SQL is a powerful and versatile language that can be used to perform a wide variety of tasks with a database.

Aggregation Functions in SQL

Aggregate functions are used to compute a single value that's derived from a bag of tuples or multiple tuples.

Core Five Aggregation Functions:

  • AVG: Calculates the average value of a numeric column.
  • MIN: Returns the minimum value of a column.
  • MAX: Returns the maximum value of a column.
  • SUM: Calculates the sum of the values in a numeric column.
  • COUNT: Counts the number of rows in a table or the number of non-null values in a column.

Examples:

  • SELECT AVG(salary) FROM employees; - Calculates the average salary of all employees.
  • SELECT MIN(age) FROM students; - Returns the minimum age of all students.
  • SELECT MAX(height) FROM athletes; - Returns the maximum height of all athletes.
  • SELECT SUM(sales) FROM orders; - Calculates the total sales for all orders.
  • SELECT COUNT(*) FROM customers; - Counts the total number of customers in the database.

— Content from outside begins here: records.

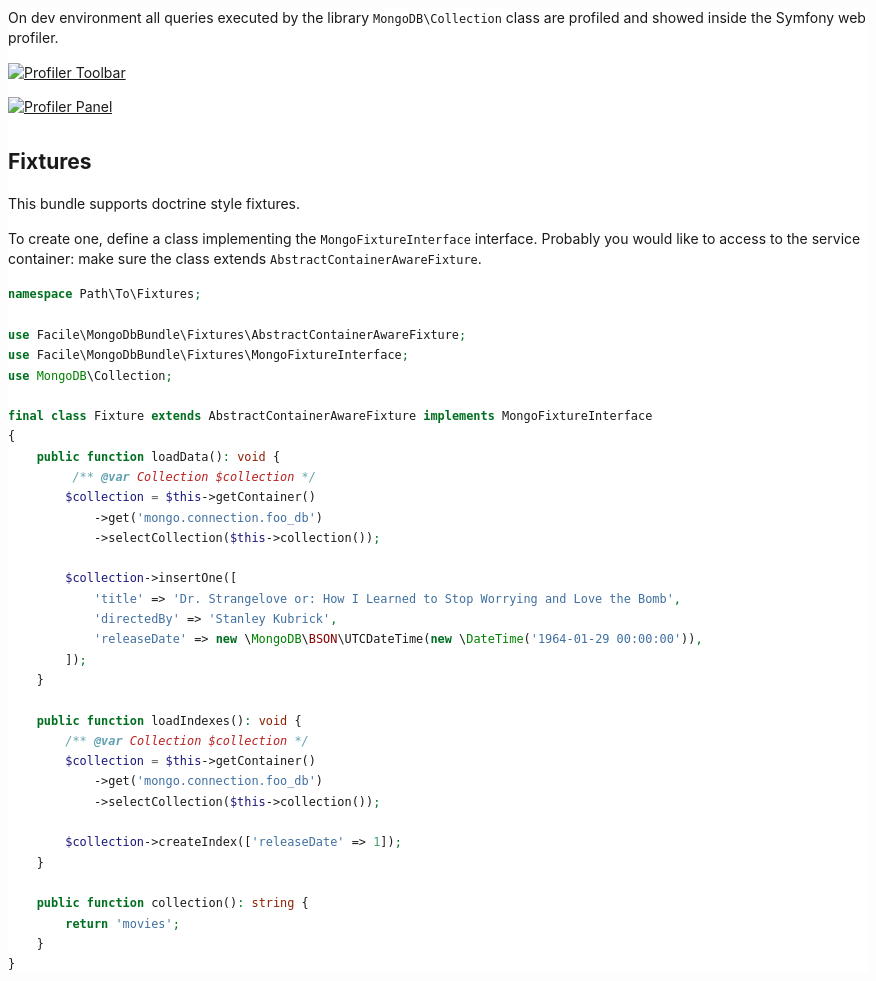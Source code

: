On dev environment all queries executed by the library `MongoDB\Collection` class are profiled and showed inside the
Symfony web profiler.

[![Profiler Toolbar](https://github.com/facile-it/mongodb-bundle/blob/master/docs/img/profiler_toolbar.png)](https://github.com/facile-it/mongodb-bundle/blob/master/docs/img/profiler_toolbar.png)

[![Profiler Panel](https://github.com/facile-it/mongodb-bundle/blob/master/docs/img/profiler_panel.png)](https://github.com/facile-it/mongodb-bundle/blob/master/docs/img/profiler_panel.png)

## Fixtures

This bundle supports doctrine style fixtures.

To create one, define a class implementing the `MongoFixtureInterface` interface. Probably you would like to access to
the service container: make sure the class extends
`AbstractContainerAwareFixture`.

```php
namespace Path\To\Fixtures;

use Facile\MongoDbBundle\Fixtures\AbstractContainerAwareFixture;
use Facile\MongoDbBundle\Fixtures\MongoFixtureInterface;
use MongoDB\Collection;

final class Fixture extends AbstractContainerAwareFixture implements MongoFixtureInterface
{
    public function loadData(): void {
         /** @var Collection $collection */
        $collection = $this->getContainer()
            ->get('mongo.connection.foo_db')
            ->selectCollection($this->collection());

        $collection->insertOne([
            'title' => 'Dr. Strangelove or: How I Learned to Stop Worrying and Love the Bomb',
            'directedBy' => 'Stanley Kubrick',
            'releaseDate' => new \MongoDB\BSON\UTCDateTime(new \DateTime('1964-01-29 00:00:00')),
        ]);
    }

    public function loadIndexes(): void {
        /** @var Collection $collection */
        $collection = $this->getContainer()
            ->get('mongo.connection.foo_db')
            ->selectCollection($this->collection());

        $collection->createIndex(['releaseDate' => 1]);
    }

    public function collection(): string {
        return 'movies';
    }
}
```


[mongodb/mongo-php-library]: https://github.com/mongodb/mongo-php-library
[recipe]: https://github.com/symfony/recipes-contrib/tree/master/facile-it/mongodb-bundle
[reference]: https://www.php.net/manual/en/mongodb-driver-manager.construct.php
[official documentation]: http://mongodb.github.io/mongo-php-library/classes/database/
[0.6.6]: https://github.com/facile-it/mongodb-bundle/releases/tag/0.6.6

Aggregation functions are essential for summarizing data and extracting meaningful information from a database.

GROUP BY in SQL

The GROUP BY clause in SQL is used to group rows that have the same values in specified columns. It is often used in conjunction with aggregate functions like SUM, AVG, COUNT, MIN, and MAX to perform calculations on grouped data.

Syntax:

SELECT column1, column2, aggregate_function(column3)
FROM table_name
GROUP BY column1, column2;

Key points:

  • You cannot use columns in the SELECT clause that are not included in the GROUP BY clause, unless they are used within an aggregate function.
  • The HAVING clause can be used to filter the grouped results based on conditions applied to the aggregate functions.

Examples:

Calculate the total sales for each product:

SELECT product_id, SUM(sales) AS total_sales
FROM orders
GROUP BY product_id;

Find the average salary for each department:

SELECT department_id, AVG(salary) AS average_salary
FROM employees
GROUP BY department_id;

Count the number of orders placed by each customer:

SELECT customer_id, COUNT(*) AS total_orders
FROM orders
GROUP BY customer_id;

Use HAVING to filter the results:

SELECT department_id, AVG(salary) AS average_salary
FROM employees
GROUP BY department_id
HAVING AVG(salary) > 50000;

Additional notes:

  • You can use multiple columns in the GROUP BY clause to group data based on multiple criteria.
  • The WITH ROLLUP clause can be used to add summary rows to the result set.
  • The CUBE and GROUPING SETS clauses can be used to create more complex grouping structures.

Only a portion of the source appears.